*** Given data

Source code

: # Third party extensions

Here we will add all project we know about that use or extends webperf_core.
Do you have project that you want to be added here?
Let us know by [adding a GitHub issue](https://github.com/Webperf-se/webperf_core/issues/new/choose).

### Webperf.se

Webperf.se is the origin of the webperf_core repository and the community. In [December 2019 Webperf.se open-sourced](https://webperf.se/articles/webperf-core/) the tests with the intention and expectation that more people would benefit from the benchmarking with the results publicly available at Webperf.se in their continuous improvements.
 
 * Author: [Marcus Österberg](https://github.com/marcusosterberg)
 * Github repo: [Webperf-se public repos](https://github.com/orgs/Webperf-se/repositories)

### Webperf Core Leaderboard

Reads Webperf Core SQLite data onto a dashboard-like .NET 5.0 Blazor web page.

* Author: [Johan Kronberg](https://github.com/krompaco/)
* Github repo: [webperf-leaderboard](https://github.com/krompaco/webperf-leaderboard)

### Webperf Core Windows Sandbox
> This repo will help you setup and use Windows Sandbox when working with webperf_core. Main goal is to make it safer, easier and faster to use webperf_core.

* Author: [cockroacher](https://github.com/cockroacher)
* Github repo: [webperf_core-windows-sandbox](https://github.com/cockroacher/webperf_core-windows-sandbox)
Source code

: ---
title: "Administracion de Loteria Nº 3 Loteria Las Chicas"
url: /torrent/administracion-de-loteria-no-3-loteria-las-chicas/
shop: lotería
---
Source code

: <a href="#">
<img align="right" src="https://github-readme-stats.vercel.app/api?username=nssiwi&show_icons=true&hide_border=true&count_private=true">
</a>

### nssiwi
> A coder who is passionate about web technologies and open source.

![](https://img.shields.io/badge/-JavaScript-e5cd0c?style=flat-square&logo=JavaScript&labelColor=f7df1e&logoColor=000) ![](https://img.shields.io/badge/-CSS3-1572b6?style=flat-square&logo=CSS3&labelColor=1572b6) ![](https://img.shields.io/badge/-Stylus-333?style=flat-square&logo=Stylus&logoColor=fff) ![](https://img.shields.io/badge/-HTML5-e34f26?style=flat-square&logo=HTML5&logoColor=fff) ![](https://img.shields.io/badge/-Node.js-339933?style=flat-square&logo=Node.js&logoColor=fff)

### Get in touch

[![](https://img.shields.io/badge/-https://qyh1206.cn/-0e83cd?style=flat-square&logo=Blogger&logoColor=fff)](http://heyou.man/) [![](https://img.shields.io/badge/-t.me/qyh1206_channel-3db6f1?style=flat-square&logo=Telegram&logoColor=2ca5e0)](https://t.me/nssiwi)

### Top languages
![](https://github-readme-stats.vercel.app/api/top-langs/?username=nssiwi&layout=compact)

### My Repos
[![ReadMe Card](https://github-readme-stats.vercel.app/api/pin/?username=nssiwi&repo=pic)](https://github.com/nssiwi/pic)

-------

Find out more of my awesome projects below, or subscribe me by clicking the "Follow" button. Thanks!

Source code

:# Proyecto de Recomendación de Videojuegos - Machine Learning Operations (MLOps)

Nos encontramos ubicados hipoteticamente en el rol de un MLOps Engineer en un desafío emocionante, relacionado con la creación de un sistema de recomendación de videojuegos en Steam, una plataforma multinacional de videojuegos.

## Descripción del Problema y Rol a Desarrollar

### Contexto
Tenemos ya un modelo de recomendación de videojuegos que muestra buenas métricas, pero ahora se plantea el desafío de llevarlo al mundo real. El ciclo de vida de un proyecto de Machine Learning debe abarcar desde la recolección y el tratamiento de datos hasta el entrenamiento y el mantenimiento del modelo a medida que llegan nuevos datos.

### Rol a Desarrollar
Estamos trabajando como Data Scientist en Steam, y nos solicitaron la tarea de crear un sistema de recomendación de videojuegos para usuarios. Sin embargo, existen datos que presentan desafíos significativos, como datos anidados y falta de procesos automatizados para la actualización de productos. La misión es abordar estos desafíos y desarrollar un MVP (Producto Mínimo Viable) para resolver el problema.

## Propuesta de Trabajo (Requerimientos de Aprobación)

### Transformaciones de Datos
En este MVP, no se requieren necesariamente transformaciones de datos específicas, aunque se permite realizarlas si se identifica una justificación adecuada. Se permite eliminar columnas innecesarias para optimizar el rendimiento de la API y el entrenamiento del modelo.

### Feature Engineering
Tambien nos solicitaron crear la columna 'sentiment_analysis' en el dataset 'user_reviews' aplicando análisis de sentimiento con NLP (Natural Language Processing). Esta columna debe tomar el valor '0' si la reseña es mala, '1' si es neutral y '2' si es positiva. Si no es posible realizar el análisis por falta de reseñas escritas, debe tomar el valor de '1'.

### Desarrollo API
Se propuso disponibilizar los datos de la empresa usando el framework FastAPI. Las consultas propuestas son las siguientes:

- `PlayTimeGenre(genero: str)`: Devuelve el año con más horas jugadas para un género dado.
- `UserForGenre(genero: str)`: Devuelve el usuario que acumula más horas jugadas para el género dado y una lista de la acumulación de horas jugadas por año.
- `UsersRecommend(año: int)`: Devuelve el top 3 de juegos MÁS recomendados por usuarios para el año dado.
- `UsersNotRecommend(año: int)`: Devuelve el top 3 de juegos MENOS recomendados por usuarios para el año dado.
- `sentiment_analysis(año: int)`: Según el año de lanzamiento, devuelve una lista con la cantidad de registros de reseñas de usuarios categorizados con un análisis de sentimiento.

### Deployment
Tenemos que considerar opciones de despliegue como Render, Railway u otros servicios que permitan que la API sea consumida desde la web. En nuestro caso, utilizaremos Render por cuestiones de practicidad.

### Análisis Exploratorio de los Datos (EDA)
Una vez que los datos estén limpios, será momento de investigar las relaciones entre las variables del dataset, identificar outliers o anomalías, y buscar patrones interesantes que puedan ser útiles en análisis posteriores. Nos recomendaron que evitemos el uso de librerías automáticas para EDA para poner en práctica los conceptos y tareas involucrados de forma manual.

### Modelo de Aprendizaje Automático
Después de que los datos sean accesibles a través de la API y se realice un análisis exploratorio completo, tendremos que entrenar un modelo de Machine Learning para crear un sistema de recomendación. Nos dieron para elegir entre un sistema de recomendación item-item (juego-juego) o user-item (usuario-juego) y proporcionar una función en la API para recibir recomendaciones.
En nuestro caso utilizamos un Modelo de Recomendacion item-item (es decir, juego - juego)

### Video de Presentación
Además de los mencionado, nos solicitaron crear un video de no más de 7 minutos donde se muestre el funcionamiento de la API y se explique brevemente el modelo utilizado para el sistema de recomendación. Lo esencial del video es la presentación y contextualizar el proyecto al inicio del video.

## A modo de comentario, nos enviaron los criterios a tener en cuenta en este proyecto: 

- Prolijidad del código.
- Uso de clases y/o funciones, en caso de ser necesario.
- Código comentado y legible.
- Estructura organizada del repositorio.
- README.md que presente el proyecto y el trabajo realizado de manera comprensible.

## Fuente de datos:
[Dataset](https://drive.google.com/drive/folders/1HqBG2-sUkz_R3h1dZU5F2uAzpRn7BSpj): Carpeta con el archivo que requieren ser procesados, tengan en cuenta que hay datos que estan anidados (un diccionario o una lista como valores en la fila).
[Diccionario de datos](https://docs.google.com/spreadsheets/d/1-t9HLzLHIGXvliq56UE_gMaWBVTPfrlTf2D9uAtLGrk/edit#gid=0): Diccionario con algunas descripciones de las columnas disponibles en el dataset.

******

What you will do
Each record must be transcribed exactly, with nothing left out.

Task solution
Source code

: # Third party extensions

Here we will add all project we know about that use or extends webperf_core.
Do you have project that you want to be added here?
Let us know by [adding a GitHub issue](https://github.com/Webperf-se/webperf_core/issues/new/choose).

### Webperf.se

Webperf.se is the origin of the webperf_core repository and the community. In [December 2019 Webperf.se open-sourced](https://webperf.se/articles/webperf-core/) the tests with the intention and expectation that more people would benefit from the benchmarking with the results publicly available at Webperf.se in their continuous improvements.
 
 * Author: [Marcus Österberg](https://github.com/marcusosterberg)
 * Github repo: [Webperf-se public repos](https://github.com/orgs/Webperf-se/repositories)

### Webperf Core Leaderboard

Reads Webperf Core SQLite data onto a dashboard-like .NET 5.0 Blazor web page.

* Author: [Johan Kronberg](https://github.com/krompaco/)
* Github repo: [webperf-leaderboard](https://github.com/krompaco/webperf-leaderboard)

### Webperf Core Windows Sandbox
> This repo will help you setup and use Windows Sandbox when working with webperf_core. Main goal is to make it safer, easier and faster to use webperf_core.

* Author: [cockroacher](https://github.com/cockroacher)
* Github repo: [webperf_core-windows-sandbox](https://github.com/cockroacher/webperf_core-windows-sandbox)
Source code

: ---
title: "Administracion de Loteria Nº 3 Loteria Las Chicas"
url: /torrent/administracion-de-loteria-no-3-loteria-las-chicas/
shop: lotería
---
Source code

: <a href="#">
<img align="right" src="https://github-readme-stats.vercel.app/api?username=nssiwi&show_icons=true&hide_border=true&count_private=true">
</a>

### nssiwi
> A coder who is passionate about web technologies and open source.

![](https://img.shields.io/badge/-JavaScript-e5cd0c?style=flat-square&logo=JavaScript&labelColor=f7df1e&logoColor=000) ![](https://img.shields.io/badge/-CSS3-1572b6?style=flat-square&logo=CSS3&labelColor=1572b6) ![](https://img.shields.io/badge/-Stylus-333?style=flat-square&logo=Stylus&logoColor=fff) ![](https://img.shields.io/badge/-HTML5-e34f26?style=flat-square&logo=HTML5&logoColor=fff) ![](https://img.shields.io/badge/-Node.js-339933?style=flat-square&logo=Node.js&logoColor=fff)

### Get in touch

[![](https://img.shields.io/badge/-https://qyh1206.cn/-0e83cd?style=flat-square&logo=Blogger&logoColor=fff)](http://heyou.man/) [![](https://img.shields.io/badge/-t.me/qyh1206_channel-3db6f1?style=flat-square&logo=Telegram&logoColor=2ca5e0)](https://t.me/nssiwi)

### Top languages
![](https://github-readme-stats.vercel.app/api/top-langs/?username=nssiwi&layout=compact)

### My Repos
[![ReadMe Card](https://github-readme-stats.vercel.app/api/pin/?username=nssiwi&repo=pic)](https://github.com/nssiwi/pic)

-------

Find out more of my awesome projects below, or subscribe me by clicking the "Follow" button. Thanks!

Source code

:# Proyecto de Recomendación de Videojuegos - Machine Learning Operations (MLOps)

Nos encontramos ubicados hipoteticamente en el rol de un MLOps Engineer en un desafío emocionante, relacionado con la creación de un sistema de recomendación de videojuegos en Steam, una plataforma multinacional de videojuegos.

## Descripción del Problema y Rol a Desarrollar

### Contexto
Tenemos ya un modelo de recomendación de videojuegos que muestra buenas métricas, pero ahora se plantea el desafío de llevarlo al mundo real. El ciclo de vida de un proyecto de Machine Learning debe abarcar desde la recolección y el tratamiento de datos hasta el entrenamiento y el mantenimiento del modelo a medida que llegan nuevos datos.

### Rol a Desarrollar
Estamos trabajando como Data Scientist en Steam, y nos solicitaron la tarea de crear un sistema de recomendación de videojuegos para usuarios. Sin embargo, existen datos que presentan desafíos significativos, como datos anidados y falta de procesos automatizados para la actualización de productos. La misión es abordar estos desafíos y desarrollar un MVP (Producto Mínimo Viable) para resolver el problema.

## Propuesta de Trabajo (Requerimientos de Aprobación)

### Transformaciones de Datos
En este MVP, no se requieren necesariamente transformaciones de datos específicas, aunque se permite realizarlas si se identifica una justificación adecuada. Se permite eliminar columnas innecesarias para optimizar el rendimiento de la API y el entrenamiento del modelo.

### Feature Engineering
Tambien nos solicitaron crear la columna 'sentiment_analysis' en el dataset 'user_reviews' aplicando análisis de sentimiento con NLP (Natural Language Processing). Esta columna debe tomar el valor '0' si la reseña es mala, '1' si es neutral y '2' si es positiva. Si no es posible realizar el análisis por falta de reseñas escritas, debe tomar el valor de '1'.

### Desarrollo API
Se propuso disponibilizar los datos de la empresa usando el framework FastAPI. Las consultas propuestas son las siguientes:

- `PlayTimeGenre(genero: str)`: Devuelve el año con más horas jugadas para un género dado.
- `UserForGenre(genero: str)`: Devuelve el usuario que acumula más horas jugadas para el género dado y una lista de la acumulación de horas jugadas por año.
- `UsersRecommend(año: int)`: Devuelve el top 3 de juegos MÁS recomendados por usuarios para el año dado.
- `UsersNotRecommend(año: int)`: Devuelve el top 3 de juegos MENOS recomendados por usuarios para el año dado.
- `sentiment_analysis(año: int)`: Según el año de lanzamiento, devuelve una lista con la cantidad de registros de reseñas de usuarios categorizados con un análisis de sentimiento.

### Deployment
Tenemos que considerar opciones de despliegue como Render, Railway u otros servicios que permitan que la API sea consumida desde la web. En nuestro caso, utilizaremos Render por cuestiones de practicidad.

### Análisis Exploratorio de los Datos (EDA)
Una vez que los datos estén limpios, será momento de investigar las relaciones entre las variables del dataset, identificar outliers o anomalías, y buscar patrones interesantes que puedan ser útiles en análisis posteriores. Nos recomendaron que evitemos el uso de librerías automáticas para EDA para poner en práctica los conceptos y tareas involucrados de forma manual.

### Modelo de Aprendizaje Automático
Después de que los datos sean accesibles a través de la API y se realice un análisis exploratorio completo, tendremos que entrenar un modelo de Machine Learning para crear un sistema de recomendación. Nos dieron para elegir entre un sistema de recomendación item-item (juego-juego) o user-item (usuario-juego) y proporcionar una función en la API para recibir recomendaciones.
En nuestro caso utilizamos un Modelo de Recomendacion item-item (es decir, juego - juego)

### Video de Presentación
Además de los mencionado, nos solicitaron crear un video de no más de 7 minutos donde se muestre el funcionamiento de la API y se explique brevemente el modelo utilizado para el sistema de recomendación. Lo esencial del video es la presentación y contextualizar el proyecto al inicio del video.

## A modo de comentario, nos enviaron los criterios a tener en cuenta en este proyecto: 

- Prolijidad del código.
- Uso de clases y/o funciones, en caso de ser necesario.
- Código comentado y legible.
- Estructura organizada del repositorio.
- README.md que presente el proyecto y el trabajo realizado de manera comprensible.

## Fuente de datos:
[Dataset](https://drive.google.com/drive/folders/1HqBG2-sUkz_R3h1dZU5F2uAzpRn7BSpj): Carpeta con el archivo que requieren ser procesados, tengan en cuenta que hay datos que estan anidados (un diccionario o una lista como valores en la fila).
[Diccionario de datos](https://docs.google.com/spreadsheets/d/1-t9HLzLHIGXvliq56UE_gMaWBVTPfrlTf2D9uAtLGrk/edit#gid=0): Diccionario con algunas descripciones de las columnas disponibles en el dataset.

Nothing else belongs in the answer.